■ WHAT YOU NEED TO DO ■
In your copy, each record should read exactly as it does below, and no pictures should be present.

(Data extracted from a collection)
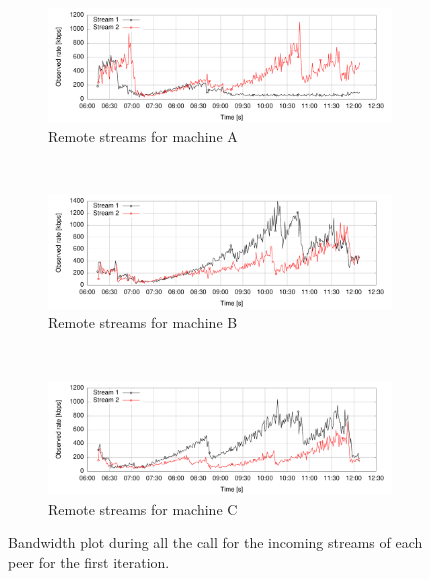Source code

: \begin{figure}[h]
        \centering
        \begin{subfigure}[b]{0.5\textwidth}
                \centering
                \includegraphics[width=\textwidth]{./figures/peer1_three_calls_bw.pdf}
                \caption{Remote streams for machine A}
                \label{fig:three_mesh_A}
        \end{subfigure}%
        ~ %
        \begin{subfigure}[b]{0.5\textwidth}
                \centering
                \includegraphics[width=\textwidth]{./figures/peer2_three_calls_bw.pdf}
                \caption{Remote streams for machine B}
                \label{fig:three_mesh_B}
        \end{subfigure}        
        ~ %
        \begin{subfigure}[b]{0.5\textwidth}
                \centering
                \includegraphics[width=\textwidth]{./figures/peer3_three_calls_bw.pdf}
                \caption{Remote streams for machine C}
                \label{fig:three_mesh_C}
        \end{subfigure}
        \caption[Bandwidth plot during all the call for the incoming streams of each peer for the first iteration]{Bandwidth plot during all the call for the incoming streams of each peer for the first iteration.}
        \label{fig:three_mesh}
\end{figure}

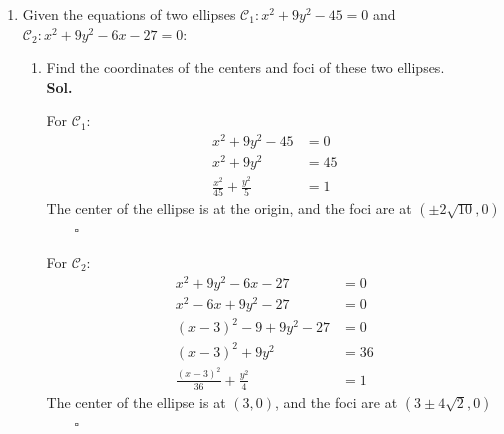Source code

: \documentclass{report}
\newcommand{\sol}{\vspace{1em}\\\textbf{Sol.}}
\newcommand{\eos}{ \qquad \square}
\begin{document}
\begin{enumerate}
    \item Given the equations of two ellipses $\mathcal{C}_1: x^2 + 9y^2 - 45 = 0$ and
          $\mathcal{C}_2: x^2 + 9y^2 - 6x - 27 = 0$:
          \begin{enumerate}
              \item Find the coordinates of the centers and foci of these two ellipses. \sol{}

                    For $\mathcal{C}_1$:
                    \begin{align*}
                        x^2 + 9y^2 - 45                & = 0  \\
                        x^2 + 9y^2                     & = 45 \\
                        \frac{x^2}{45} + \frac{y^2}{5} & = 1
                    \end{align*}
                    The center of the ellipse is at the origin, and the foci are at $(\pm 2\sqrt{10}, 0)$ $\eos$

                    For $\mathcal{C}_2$:
                    \begin{align*}
                        x^2 + 9y^2 - 6x - 27                 & = 0  \\
                        x^2 - 6x + 9y^2 - 27                 & = 0  \\
                        (x - 3)^2 - 9 + 9y^2 - 27            & = 0  \\
                        (x - 3)^2 + 9y^2                     & = 36 \\
                        \frac{(x - 3)^2}{36} + \frac{y^2}{4} & = 1
                    \end{align*}
                    The center of the ellipse is at $(3, 0)$, and the foci are at $(3 \pm 4\sqrt{2}, 0)$ $\eos$


\end{enumerate}
\end{enumerate}
\end{document}
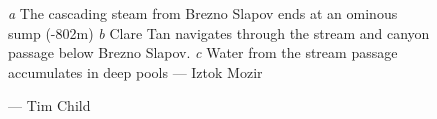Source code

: \begin{figure}
      \checkoddpage \ifoddpage \forcerectofloat \else \forceversofloat \fi
      \centering
    \begin{subfigure}[t]{\textwidth}
    \centering
        \caption{} \label{Panorama}
    \end{subfigure}
    
          \vspace{0.3cm}
          
    \begin{subfigure}[t]{0.555\textwidth}
        \centering
        \caption{} \label{Will Scott bolting}
    \end{subfigure}
    \hfill
    \begin{subfigure}[t]{0.418\textwidth}
        \centering
        \caption{} \label{Ice}
    \end{subfigure}

    \caption{
    \emph{a} The cascading steam from Brezno Slapov ends at an ominous sump (-802m)
    \emph{b} Clare Tan navigates through the stream and canyon passage below Brezno Slapov.
    \emph{c} Water from the stream passage accumulates in deep pools --- Iztok Mozir }
\end{figure}

\begin{figure}[h!]
      \checkoddpage \ifoddpage \forcerectofloat \else \forceversofloat \fi
      \centering
       \label{Panorama}
  \caption{ --- Tim Child }
\end{figure}




\begin{figure}[t!]
\centering
{}
\caption{}
\label{}
\end{figure}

■ SOLVED EXERCISE ■
Source code

: \begin{figure}[h]
        \centering
        \begin{subfigure}[b]{0.5\textwidth}
                \centering
                \includegraphics[width=\textwidth]{./figures/peer1_three_calls_bw.pdf}
                \caption{Remote streams for machine A}
                \label{fig:three_mesh_A}
        \end{subfigure}%
        ~ %
        \begin{subfigure}[b]{0.5\textwidth}
                \centering
                \includegraphics[width=\textwidth]{./figures/peer2_three_calls_bw.pdf}
                \caption{Remote streams for machine B}
                \label{fig:three_mesh_B}
        \end{subfigure}        
        ~ %
        \begin{subfigure}[b]{0.5\textwidth}
                \centering
                \includegraphics[width=\textwidth]{./figures/peer3_three_calls_bw.pdf}
                \caption{Remote streams for machine C}
                \label{fig:three_mesh_C}
        \end{subfigure}
        \caption[Bandwidth plot during all the call for the incoming streams of each peer for the first iteration]{Bandwidth plot during all the call for the incoming streams of each peer for the first iteration.}
        \label{fig:three_mesh}
\end{figure}

Source code

: \documentclass{report}
\newcommand{\sol}{\vspace{1em}\\\textbf{Sol.}}
\newcommand{\eos}{ \qquad \square}
\begin{document}
\begin{enumerate}
    \item Given the equations of two ellipses $\mathcal{C}_1: x^2 + 9y^2 - 45 = 0$ and
          $\mathcal{C}_2: x^2 + 9y^2 - 6x - 27 = 0$:
          \begin{enumerate}
              \item Find the coordinates of the centers and foci of these two ellipses. \sol{}

                    For $\mathcal{C}_1$:
                    \begin{align*}
                        x^2 + 9y^2 - 45                & = 0  \\
                        x^2 + 9y^2                     & = 45 \\
                        \frac{x^2}{45} + \frac{y^2}{5} & = 1
                    \end{align*}
                    The center of the ellipse is at the origin, and the foci are at $(\pm 2\sqrt{10}, 0)$ $\eos$

                    For $\mathcal{C}_2$:
                    \begin{align*}
                        x^2 + 9y^2 - 6x - 27                 & = 0  \\
                        x^2 - 6x + 9y^2 - 27                 & = 0  \\
                        (x - 3)^2 - 9 + 9y^2 - 27            & = 0  \\
                        (x - 3)^2 + 9y^2                     & = 36 \\
                        \frac{(x - 3)^2}{36} + \frac{y^2}{4} & = 1
                    \end{align*}
                    The center of the ellipse is at $(3, 0)$, and the foci are at $(3 \pm 4\sqrt{2}, 0)$ $\eos$


\end{enumerate}
\end{enumerate}
\end{document}
Source code

: \begin{figure}
      \checkoddpage \ifoddpage \forcerectofloat \else \forceversofloat \fi
      \centering
    \begin{subfigure}[t]{\textwidth}
    \centering
        \caption{} \label{Panorama}
    \end{subfigure}
    
          \vspace{0.3cm}
          
    \begin{subfigure}[t]{0.555\textwidth}
        \centering
        \caption{} \label{Will Scott bolting}
    \end{subfigure}
    \hfill
    \begin{subfigure}[t]{0.418\textwidth}
        \centering
        \caption{} \label{Ice}
    \end{subfigure}

    \caption{
    \emph{a} The cascading steam from Brezno Slapov ends at an ominous sump (-802m)
    \emph{b} Clare Tan navigates through the stream and canyon passage below Brezno Slapov.
    \emph{c} Water from the stream passage accumulates in deep pools --- Iztok Mozir }
\end{figure}

\begin{figure}[h!]
      \checkoddpage \ifoddpage \forcerectofloat \else \forceversofloat \fi
      \centering
       \label{Panorama}
  \caption{ --- Tim Child }
\end{figure}




\begin{figure}[t!]
\centering
{}
\caption{}
\label{}
\end{figure}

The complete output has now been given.